Gorbachov estaba convencido de que la Unión Soviética podía transformarse para convertirse en un régimen democrático y que era posible darle un rostro humano al socialismo. Dos décadas atrás, Alexander Dubçek había intentado hacer algo similar en Checoslovaquia, un osado experimento conocido como la “Primavera de Praga” que duró hasta que los tanques del Pacto de Varsovia la aplastaron en agosto de 1968. Por eso, cuando Gorbachov anunció al mundo entero su política de perestroika (reestructuración) y glásnost (transparencia), muchos reaccionaron con escepticismo y con cautela.
Desde sus inicios, la perestroika enfrentó la oposición de los “aparátchiki”, los dirigentes del Partido Comunista que, no sin razón, consideraban que las reformas democráticas de Gorbachov eran una amenaza a su posición privilegiada, así que hicieron todo lo posible por boicotearlas.
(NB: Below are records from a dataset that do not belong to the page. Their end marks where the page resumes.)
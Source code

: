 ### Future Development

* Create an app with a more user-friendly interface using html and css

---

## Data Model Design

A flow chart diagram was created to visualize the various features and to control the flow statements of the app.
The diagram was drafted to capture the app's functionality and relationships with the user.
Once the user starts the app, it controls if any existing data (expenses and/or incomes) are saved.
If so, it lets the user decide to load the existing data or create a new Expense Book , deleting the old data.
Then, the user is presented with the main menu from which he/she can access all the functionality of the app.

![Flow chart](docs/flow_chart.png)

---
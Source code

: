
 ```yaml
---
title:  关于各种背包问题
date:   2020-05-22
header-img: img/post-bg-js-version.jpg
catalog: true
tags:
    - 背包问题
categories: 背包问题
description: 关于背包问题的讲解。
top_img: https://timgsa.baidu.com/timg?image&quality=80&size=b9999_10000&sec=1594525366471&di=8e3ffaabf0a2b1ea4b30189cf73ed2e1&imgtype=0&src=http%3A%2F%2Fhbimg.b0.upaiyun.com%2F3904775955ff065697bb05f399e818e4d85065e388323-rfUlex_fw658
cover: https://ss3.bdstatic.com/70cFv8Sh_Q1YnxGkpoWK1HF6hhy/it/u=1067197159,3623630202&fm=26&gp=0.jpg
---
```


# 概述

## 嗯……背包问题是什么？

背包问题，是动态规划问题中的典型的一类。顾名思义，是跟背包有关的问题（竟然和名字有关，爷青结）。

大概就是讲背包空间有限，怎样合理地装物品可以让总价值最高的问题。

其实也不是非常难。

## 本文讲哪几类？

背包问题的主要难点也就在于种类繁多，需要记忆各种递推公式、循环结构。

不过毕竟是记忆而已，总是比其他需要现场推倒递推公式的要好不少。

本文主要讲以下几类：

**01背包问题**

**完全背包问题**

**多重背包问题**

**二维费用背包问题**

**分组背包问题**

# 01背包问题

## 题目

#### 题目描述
Además de la oposición de los aparátchiki, la perestroika enfrentó otros obstáculos. Gorbachov subestimó las fuerzas centrífugas que desencadenarían sus reformas. Cuando salieron a la luz miles de archivos que, entre otras cosas, revelaban la enorme escala de las atrocidades cometidas en la época de Stalin o que durante décadas el poder soviético había continuado la política colonialista del Imperio Ruso, en el Cáucaso y el Báltico surgieron movimientos secesionistas que reivindicaban independizarse de la Unión Soviética.
Cuando a finales de los años 80 las reformas económicas no dieron los resultados esperados y las condiciones de vida de la población no mejoraron, los días de Gorbachov como dirigente estaban contados. En agosto de 1991, un grupo de aparátchikis intentaron darle un golpe de Estado para instaurar un régimen como el que había antes de que Gorbachov llegara al poder, pero fracasaron porque la población se opuso abrumadoramente y salió masivamente a las calles a repudiar el golpe. Aunque Gorbachov retornó al poder, las fuerzas separatistas ya habían tomado la iniciativa y la Unión Soviética se disolvió sólo unos meses después.
La Rusia de hoy es una burda caricatura del país que soñó Gorbachov. Cuando, tras la caída del Muro de Berlín en noviembre de 1989, los regímenes socialistas de Europa del Este colapsaron uno tras otro y se convirtieron en regímenes democrático-liberales, la reacción de Gorbachov no fue enviar los tanques a aplastarlos, como habían hecho sus antecesores en Hungría en 1956 y en Checoslovaquia en 1968. A diferencia de Putin, Gorbachov creía en el derecho a la autodeterminación de los pueblos. Su política internacional era casi ingenuamente idealista y optimista.
Desgraciadamente, en un mundo dominado por la posverdad y las fake news, lo que se impone es la demagogia, el populismo y el autoritarismo. La muerte de Gorbachov es también la muerte del último dirigente político ruso que creía que la paz y el bienestar de la humanidad eran más importantes que el patriotismo o los trasnochados sueños imperiales.